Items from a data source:
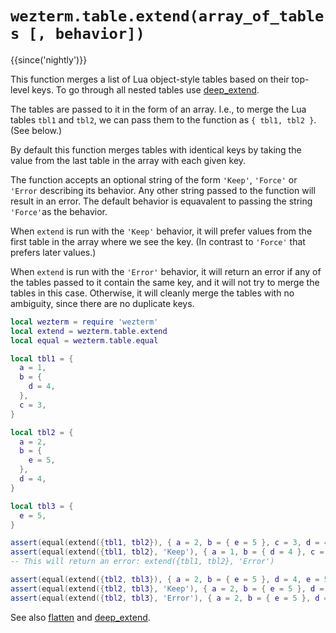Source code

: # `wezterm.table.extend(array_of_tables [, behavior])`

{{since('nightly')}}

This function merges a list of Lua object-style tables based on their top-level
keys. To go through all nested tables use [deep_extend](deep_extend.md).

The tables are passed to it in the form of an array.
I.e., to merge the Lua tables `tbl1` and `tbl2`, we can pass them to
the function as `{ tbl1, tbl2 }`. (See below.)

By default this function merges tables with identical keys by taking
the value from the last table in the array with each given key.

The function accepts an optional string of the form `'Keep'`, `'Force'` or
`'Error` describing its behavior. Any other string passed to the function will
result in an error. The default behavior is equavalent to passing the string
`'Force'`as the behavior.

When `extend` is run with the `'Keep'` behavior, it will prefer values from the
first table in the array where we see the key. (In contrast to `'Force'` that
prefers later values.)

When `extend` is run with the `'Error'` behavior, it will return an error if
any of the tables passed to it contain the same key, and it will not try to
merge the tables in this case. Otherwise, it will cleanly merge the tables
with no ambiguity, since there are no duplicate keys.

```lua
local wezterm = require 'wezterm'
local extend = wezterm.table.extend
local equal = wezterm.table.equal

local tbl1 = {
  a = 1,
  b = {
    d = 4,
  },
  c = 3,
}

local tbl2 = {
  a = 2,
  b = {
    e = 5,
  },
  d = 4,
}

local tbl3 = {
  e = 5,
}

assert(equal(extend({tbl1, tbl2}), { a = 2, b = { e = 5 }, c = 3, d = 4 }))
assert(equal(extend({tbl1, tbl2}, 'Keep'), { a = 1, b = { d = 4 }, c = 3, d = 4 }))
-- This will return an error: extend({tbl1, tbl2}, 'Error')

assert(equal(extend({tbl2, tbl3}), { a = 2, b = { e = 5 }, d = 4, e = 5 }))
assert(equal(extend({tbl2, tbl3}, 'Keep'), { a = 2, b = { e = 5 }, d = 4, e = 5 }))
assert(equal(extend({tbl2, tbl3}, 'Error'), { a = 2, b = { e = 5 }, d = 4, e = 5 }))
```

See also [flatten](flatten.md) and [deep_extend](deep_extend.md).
* * *
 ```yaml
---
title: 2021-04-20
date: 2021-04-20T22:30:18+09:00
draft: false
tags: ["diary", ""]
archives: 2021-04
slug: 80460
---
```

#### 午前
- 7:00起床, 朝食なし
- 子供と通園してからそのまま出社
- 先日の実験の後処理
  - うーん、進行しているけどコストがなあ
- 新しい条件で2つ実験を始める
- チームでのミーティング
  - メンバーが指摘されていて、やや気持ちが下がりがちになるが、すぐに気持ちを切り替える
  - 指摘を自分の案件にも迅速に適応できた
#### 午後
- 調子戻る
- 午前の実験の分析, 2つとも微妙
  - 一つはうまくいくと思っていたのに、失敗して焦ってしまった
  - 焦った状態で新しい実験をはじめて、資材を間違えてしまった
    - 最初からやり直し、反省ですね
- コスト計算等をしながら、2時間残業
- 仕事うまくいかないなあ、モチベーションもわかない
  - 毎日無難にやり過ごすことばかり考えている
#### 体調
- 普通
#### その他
--
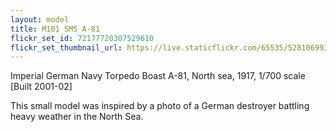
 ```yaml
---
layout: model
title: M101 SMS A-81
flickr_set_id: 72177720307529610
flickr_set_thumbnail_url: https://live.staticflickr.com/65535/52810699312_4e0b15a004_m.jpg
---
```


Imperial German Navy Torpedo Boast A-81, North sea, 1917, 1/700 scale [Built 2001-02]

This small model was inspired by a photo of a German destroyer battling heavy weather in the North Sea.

:: Problem ::
When you reach the line that has "Source code" in the data above, start repeating lines exactly, and stop after the line that has "The tables are"; pictures stay out.

:: Result for this task ::
Source code

: # `wezterm.table.extend(array_of_tables [, behavior])`

{{since('nightly')}}

This function merges a list of Lua object-style tables based on their top-level
keys. To go through all nested tables use [deep_extend](deep_extend.md).

The tables are passed to it in the form of an array.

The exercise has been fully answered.